The Obama administration’s wishy-washy attitude toward Honduran elections finally lands him on the right side of the issue: in favor of Honduras and its democracy, and against ousted President Manuel Zelaya, who was thrown out after attempting to extend his reign illegally.
The United States says it supports Sunday’s presidential election in Honduras as an “essential” part of a solution to that country’s ongoing political crisis.
State Department spokesman Ian Kelly says the U.S. thinks it is important that the people of Honduras have the opportunity to “express their votes in a free and transparent way.”
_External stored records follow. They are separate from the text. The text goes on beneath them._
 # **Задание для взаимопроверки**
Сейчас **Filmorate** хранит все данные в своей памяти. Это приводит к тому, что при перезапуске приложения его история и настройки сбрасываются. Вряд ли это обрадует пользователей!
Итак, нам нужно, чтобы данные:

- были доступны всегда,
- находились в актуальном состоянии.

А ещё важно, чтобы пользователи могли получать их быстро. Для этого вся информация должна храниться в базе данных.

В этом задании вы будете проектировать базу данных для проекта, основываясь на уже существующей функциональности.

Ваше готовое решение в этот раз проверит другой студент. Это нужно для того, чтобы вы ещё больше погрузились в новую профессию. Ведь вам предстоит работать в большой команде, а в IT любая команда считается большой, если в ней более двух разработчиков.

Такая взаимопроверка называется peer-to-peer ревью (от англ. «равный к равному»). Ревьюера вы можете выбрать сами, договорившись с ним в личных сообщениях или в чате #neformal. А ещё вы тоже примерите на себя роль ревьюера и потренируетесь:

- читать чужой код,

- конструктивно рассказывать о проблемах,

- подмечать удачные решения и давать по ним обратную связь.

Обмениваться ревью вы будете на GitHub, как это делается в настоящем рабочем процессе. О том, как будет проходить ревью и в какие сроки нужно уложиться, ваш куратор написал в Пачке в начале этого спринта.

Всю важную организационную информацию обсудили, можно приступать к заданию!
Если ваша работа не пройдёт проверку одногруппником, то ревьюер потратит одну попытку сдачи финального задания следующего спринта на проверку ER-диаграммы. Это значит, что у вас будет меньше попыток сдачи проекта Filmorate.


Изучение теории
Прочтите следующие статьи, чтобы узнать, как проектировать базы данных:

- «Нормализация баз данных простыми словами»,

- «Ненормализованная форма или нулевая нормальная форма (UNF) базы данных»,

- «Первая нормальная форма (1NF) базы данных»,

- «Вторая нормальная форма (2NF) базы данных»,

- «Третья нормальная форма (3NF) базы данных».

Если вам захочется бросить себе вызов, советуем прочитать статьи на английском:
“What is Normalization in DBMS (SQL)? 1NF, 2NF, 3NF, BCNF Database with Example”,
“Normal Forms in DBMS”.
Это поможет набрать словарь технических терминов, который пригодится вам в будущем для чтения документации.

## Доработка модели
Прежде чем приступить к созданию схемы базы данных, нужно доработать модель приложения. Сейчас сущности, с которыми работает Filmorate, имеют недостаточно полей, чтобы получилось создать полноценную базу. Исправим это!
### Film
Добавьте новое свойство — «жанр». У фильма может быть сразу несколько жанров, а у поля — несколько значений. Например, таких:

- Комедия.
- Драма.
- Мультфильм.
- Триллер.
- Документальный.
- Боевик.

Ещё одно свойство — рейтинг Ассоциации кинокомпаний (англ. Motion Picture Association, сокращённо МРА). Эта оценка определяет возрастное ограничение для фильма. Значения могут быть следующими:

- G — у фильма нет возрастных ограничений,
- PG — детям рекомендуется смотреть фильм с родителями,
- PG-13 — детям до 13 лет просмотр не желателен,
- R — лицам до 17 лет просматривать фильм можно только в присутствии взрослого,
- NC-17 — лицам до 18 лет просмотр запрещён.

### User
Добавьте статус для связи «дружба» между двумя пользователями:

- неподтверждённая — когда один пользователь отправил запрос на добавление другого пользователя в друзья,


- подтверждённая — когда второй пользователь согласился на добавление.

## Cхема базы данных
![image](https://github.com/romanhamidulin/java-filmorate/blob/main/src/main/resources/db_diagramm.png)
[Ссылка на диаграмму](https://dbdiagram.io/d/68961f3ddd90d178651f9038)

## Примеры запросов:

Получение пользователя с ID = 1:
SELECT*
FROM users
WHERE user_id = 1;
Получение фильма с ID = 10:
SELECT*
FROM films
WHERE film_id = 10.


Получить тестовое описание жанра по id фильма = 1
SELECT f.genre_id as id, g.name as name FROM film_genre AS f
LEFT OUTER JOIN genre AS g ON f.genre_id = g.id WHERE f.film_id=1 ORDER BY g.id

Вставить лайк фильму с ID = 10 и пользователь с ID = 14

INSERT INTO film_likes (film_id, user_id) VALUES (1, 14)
…Spokesman Kelly noted that the election, in which neither [Interim President Roberto] Micheletti nor Mr. Zelaya is running, is being organized by an electoral tribunal that was selected and installed in a transparent, democratic process before the coup. He said it is important the election be seen as free, fair and transparent, and is monitored by a credible international monitoring process.
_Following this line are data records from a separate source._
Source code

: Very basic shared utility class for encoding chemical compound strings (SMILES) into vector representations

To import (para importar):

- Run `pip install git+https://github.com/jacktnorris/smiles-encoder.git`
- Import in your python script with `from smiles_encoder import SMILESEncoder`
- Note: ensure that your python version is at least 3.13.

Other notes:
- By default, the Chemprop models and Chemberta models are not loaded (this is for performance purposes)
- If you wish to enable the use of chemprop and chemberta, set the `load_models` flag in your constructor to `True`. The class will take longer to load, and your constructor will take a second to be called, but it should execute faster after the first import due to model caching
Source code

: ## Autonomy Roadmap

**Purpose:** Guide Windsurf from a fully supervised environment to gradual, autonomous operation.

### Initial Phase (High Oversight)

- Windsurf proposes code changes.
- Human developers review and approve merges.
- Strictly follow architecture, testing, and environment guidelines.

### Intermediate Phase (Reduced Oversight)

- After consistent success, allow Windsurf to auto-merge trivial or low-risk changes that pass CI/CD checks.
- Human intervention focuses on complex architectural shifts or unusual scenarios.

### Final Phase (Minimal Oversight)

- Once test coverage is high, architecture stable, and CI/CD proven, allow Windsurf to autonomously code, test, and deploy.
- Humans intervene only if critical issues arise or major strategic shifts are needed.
After an Obama knee-jerk reaction to Zelaya’s ouster in June, the U.S. had insisted on Zelaya’s reinstatement. This would have harmed Honduras’s Congress and high court, which had ousted Zelaya, even as it served no discernible U.S. interest. At the same time, Zelaya’s continuation in power would have benefited one of Zelaya’s main allies and alleged sources of funding — Venezuelan strongman Hugo Chavez.
By hanging Zelaya out to dry — leaving him powerless and languishing in the Brazilian Embassy in Tegucigalpa, possibly facing trial for illegally seeking re-election — the administration saves face in Honduras and ultimately does the right thing. The Honduran Congress will vote on Dec. 2, after the next president has been elected, whether to reinstate Zelaya as a lame duck, and with the election already decided, they won’t be under any pressure to do so and reverse their earlier decision.
So all’s well that ends well. But even so, as we recently opined, a happy ending is still no excuse for Obama’s half-cocked diplomacy, and no number of low bows to Honduras’s next president will make up for the damage he has caused there. Again, his legendary inexperience in world matters shows.